Thunderstorms visit city, rain to intensify over weekend

Published on Sep 08, 2022 12:28 AM IST

According to officials and experts, isolated moderate to heavy showers are likely in Mumbai till September 10, after which the intensity of rain will increase and showers will become more widespread

Mumbai, India - September 07, 2022: Thundering and lightning in the sky over the iconic CSMT building during heavy rain, in Mumbai, India, on Wednesday, September 07, 2022. (Photo by Satish Bate/ Hindustan Times) (Satish Bate/HT PHOTO)
Mumbai, India - September 07, 2022: Thundering and lightning in the sky over the iconic CSMT building during heavy rain, in Mumbai, India, on Wednesday, September 07, 2022. (Photo by Satish Bate/ Hindustan Times) (Satish Bate/HT PHOTO)

Mumbai: Thunderstorms and lighting over the city on Tuesday evening marked the beginning of this monsoon’s final wet spell in the region.

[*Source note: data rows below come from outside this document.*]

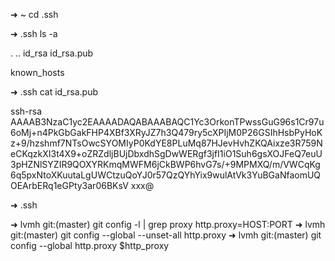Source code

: ➜ ~ cd .ssh

➜ .ssh ls -a

. .. id\_rsa id\_rsa.pub

known\_hosts

➜ .ssh cat id\_rsa.pub

ssh-rsa AAAAB3NzaC1yc2EAAAADAQABAAABAQC1Yc3OrkonTPwssGuG96s1Cr97u6oMj+n4PkGbGakFHP4XBf3XRyJZ7h3Q479ry5cXPIjM0P26GSIhHsbPyHoKz+9\/hzshmf7NTsOwcSYOMIyP0KdYE8PLuMq87HJevHvhZKQAixze3R759NeCKqzkXI3t4X9+oZRZdljBUjDbxdhSgDwWERgf3jfI1iO1Suh6gsXOJFeQ7euU3pHZNlSYZIR9QOXYRKmqMWFM6jCkBWP6hvG7s\/+9MPMXQ\/m\/VWCqKg6q5pxNtoXKuutaLgUWCtzuQoYJ0r57QzQYhYix9wulAtVk3YuBGaNfaomUQOEArbERq1eGPty3ar06BKsV xxx@

➜ .ssh

➜ lvmh git:\(master\) git config -l \| grep proxy http.proxy=HOST:PORT ➜ lvmh git:\(master\) git config --global --unset-all http.proxy ➜ lvmh git:\(master\) git config --global http.proxy $http\_proxy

Cloudy weather, high wind speeds and moderate showers were experienced across the larger Mumbai Metropolitan Region (MMR), with most rain gauges receiving between 5-20mm of rainfall between 5pm and 6pm, soon after it began to rain.

According to officials and experts, isolated moderate to heavy showers are likely in Mumbai till September 10, after which the intensity of rain will increase and showers will become more widespread. A lull in rainfall is expected after September 13.

Mahesh Palawat, vice president (meteorology & climate change) at private forecaster Skymet Weather explained, “These are not typical monsoon showers, but thunderstorms caused by an increase in convective activity over the last couple of days. The Konkan coast rarely sees lighting, but due to climate change, as temperatures rise and rainfall becomes more sporadic, the combination of heat and humidity will create more favourable conditions for thunderstorms like this.”

Palawat and other experts pointed out that Mumbai is likely to see repeated thunderstorms until September 10, after which typical monsoon showers will resume for a couple of days. “There is a low-pressure system forming over the Bay of Bengal. Once the system has matured on Thursday, it will strengthen a prevailing monsoon trough that is running from Vidarbha to interior Tamil Nadu. Westerly winds will become strong and normal monsoon showers will intensify over the weekend,” said a meteorologist with the India Meteorological Department’s regional forecasting centre in Mumbai.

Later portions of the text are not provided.